I've watched them learn all their lives. I've watched them come to know things, and unknow them, and reknow them. At what point do we cease to be curious about the stages of knowing our beautiful, insightful, bright, awe-inspiring kids experience? At what age do we stop paying attention to their discoveries?
When do we stop exploring our own stages of knowing and discovery?
By not paying attention to our own stages of discovery, we come to take for granted that inherent connection with our kids and our loved ones. We assume that knowing them will be delivered in an explicit and timely and succinct and crystal clear expression of thought. We assume that knowing comes from proximity. But when do we ourselves ever understand our own thoughts in that way? Never!
No one ever fully translates a feeling into words for themselves. We get close. We get comfortable with approximations. And we agree to communicate using these approximations. But that can quickly lead to complacency when we aren’t making sure we know what others mean when they use certain words.
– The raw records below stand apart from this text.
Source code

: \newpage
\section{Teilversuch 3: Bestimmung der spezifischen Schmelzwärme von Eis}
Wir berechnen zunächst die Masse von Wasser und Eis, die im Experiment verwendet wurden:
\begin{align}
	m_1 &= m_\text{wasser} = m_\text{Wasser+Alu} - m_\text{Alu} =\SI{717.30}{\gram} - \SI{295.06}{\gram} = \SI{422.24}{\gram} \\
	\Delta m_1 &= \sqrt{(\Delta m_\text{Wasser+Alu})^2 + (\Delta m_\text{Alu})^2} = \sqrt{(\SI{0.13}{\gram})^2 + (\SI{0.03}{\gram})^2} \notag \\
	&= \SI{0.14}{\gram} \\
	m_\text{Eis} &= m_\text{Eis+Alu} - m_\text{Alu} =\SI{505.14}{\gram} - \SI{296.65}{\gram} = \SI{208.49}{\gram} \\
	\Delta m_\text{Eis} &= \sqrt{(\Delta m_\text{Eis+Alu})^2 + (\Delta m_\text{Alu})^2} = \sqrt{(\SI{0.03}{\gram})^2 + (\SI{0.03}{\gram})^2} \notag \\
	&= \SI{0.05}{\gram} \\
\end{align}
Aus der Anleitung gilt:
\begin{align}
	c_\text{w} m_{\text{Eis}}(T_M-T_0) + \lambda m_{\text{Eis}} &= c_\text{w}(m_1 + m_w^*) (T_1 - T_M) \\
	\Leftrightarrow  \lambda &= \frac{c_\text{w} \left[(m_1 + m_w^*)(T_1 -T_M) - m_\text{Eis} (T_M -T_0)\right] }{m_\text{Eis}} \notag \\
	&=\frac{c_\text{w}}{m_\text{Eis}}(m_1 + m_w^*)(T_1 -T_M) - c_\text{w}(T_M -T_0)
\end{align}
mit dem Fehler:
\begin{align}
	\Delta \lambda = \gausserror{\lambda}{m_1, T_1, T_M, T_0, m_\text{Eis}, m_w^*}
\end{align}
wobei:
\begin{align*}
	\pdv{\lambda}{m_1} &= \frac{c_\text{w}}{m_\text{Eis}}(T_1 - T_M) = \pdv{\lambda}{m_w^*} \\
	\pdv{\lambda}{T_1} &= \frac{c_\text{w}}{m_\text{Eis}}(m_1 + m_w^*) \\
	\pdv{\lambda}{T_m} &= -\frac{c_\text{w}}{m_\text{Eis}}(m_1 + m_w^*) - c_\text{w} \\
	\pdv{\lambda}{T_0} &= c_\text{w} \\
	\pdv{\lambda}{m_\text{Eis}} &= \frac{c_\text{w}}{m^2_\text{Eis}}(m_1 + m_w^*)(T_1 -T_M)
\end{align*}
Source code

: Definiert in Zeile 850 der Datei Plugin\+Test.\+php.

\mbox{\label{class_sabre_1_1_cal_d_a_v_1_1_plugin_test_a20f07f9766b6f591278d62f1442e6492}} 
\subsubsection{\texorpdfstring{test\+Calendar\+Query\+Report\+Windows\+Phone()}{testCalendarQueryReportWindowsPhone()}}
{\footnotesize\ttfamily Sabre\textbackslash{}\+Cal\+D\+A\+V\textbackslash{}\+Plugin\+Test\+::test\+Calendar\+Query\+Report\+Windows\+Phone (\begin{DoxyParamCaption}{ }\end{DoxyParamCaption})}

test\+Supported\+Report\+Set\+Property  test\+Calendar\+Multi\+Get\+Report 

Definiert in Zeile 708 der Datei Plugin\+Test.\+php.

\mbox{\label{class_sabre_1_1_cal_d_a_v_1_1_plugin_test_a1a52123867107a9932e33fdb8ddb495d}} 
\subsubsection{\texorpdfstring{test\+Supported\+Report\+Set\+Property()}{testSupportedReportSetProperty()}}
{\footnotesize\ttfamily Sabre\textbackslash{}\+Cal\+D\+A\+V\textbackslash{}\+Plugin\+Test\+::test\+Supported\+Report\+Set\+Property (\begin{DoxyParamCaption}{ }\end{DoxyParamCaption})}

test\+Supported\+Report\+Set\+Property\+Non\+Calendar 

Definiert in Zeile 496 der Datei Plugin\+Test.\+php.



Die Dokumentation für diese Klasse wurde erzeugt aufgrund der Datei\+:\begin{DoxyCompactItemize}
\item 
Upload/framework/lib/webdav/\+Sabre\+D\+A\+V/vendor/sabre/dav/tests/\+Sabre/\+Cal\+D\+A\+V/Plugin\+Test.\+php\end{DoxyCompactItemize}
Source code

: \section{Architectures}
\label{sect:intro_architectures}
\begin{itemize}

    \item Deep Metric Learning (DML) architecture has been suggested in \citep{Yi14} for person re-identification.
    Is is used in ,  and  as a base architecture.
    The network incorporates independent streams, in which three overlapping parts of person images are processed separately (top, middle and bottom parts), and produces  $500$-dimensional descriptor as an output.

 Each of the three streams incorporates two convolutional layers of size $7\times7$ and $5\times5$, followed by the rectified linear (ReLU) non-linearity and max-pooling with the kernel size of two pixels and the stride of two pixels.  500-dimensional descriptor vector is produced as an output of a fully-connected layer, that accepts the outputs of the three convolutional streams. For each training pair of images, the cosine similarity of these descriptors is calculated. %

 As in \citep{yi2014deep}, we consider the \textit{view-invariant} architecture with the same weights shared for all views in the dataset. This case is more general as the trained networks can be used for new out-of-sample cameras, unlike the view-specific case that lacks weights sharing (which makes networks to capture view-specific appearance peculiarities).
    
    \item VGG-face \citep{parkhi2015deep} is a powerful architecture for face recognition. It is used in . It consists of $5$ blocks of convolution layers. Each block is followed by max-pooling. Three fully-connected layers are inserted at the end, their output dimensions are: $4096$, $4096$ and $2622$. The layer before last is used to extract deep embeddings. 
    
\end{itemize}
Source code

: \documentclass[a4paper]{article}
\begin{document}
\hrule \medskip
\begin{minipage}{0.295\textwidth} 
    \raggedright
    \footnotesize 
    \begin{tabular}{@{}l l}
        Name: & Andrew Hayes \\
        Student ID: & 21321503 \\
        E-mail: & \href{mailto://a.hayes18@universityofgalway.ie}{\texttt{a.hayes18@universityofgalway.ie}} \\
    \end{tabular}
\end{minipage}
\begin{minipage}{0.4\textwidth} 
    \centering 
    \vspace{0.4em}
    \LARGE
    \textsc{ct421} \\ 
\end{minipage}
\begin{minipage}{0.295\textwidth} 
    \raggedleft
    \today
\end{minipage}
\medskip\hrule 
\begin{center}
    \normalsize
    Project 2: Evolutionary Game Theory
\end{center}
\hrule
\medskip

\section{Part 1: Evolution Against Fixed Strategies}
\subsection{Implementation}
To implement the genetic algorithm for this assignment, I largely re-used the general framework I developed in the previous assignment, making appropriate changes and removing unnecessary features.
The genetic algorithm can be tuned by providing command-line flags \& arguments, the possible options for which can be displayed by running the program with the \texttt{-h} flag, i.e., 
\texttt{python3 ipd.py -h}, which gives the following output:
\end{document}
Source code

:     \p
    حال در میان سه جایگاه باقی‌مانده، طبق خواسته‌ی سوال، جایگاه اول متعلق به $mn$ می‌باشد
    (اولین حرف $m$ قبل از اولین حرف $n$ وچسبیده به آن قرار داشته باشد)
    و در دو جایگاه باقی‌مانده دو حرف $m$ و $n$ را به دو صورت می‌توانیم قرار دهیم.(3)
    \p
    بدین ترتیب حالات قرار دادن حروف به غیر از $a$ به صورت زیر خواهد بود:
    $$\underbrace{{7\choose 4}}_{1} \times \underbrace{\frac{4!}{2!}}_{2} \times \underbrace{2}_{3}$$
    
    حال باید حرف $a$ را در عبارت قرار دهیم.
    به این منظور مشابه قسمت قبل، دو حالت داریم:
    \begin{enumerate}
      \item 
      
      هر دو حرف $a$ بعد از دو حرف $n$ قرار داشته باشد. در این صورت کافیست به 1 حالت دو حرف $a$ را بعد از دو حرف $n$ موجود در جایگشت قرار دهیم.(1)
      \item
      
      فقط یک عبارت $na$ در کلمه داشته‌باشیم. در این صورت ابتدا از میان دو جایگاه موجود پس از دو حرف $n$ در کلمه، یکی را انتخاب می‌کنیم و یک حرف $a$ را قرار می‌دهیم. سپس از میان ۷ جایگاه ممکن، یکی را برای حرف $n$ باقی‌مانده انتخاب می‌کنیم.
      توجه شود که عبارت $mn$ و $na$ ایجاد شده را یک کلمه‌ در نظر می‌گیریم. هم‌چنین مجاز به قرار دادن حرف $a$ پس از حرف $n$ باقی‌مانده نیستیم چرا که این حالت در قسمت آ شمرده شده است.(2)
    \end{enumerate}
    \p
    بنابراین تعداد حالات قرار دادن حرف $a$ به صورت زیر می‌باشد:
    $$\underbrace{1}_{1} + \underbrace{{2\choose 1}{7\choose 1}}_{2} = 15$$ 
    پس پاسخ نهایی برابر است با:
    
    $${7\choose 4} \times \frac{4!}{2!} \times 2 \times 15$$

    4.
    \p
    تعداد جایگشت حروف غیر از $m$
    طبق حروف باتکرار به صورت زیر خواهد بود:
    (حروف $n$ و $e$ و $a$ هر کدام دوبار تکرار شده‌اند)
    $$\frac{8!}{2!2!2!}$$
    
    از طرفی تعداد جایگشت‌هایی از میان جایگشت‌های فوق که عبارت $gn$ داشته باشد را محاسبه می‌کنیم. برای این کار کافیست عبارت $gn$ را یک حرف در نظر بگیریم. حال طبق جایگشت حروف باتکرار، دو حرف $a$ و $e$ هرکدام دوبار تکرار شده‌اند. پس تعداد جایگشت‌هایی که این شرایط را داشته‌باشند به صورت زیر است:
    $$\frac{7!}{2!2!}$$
The collective definitions we think we know are not exact. They are exacting.
Our job is not to know each other explicitly. To know each other, to know anything, is to constantly work to know it. Knowing anything requires hard work.
As parents, our job is to exercise extreme patience as our kids work through their stages of knowing, and to be at peace with the unknowing. We have to allow them to step into a darkness we do not know. Just because we think we know the path and believe in our sense of light and dark, doesn’t mean we know what’s best for them.
We have to know our kids are capable of seeing light where we cannot.
They know this. They know they see what we cannot. They know the hope is alive and thriving and growing within them. And they will continue to believe in this knowing and themselves as long as we do not force what we think we know upon them.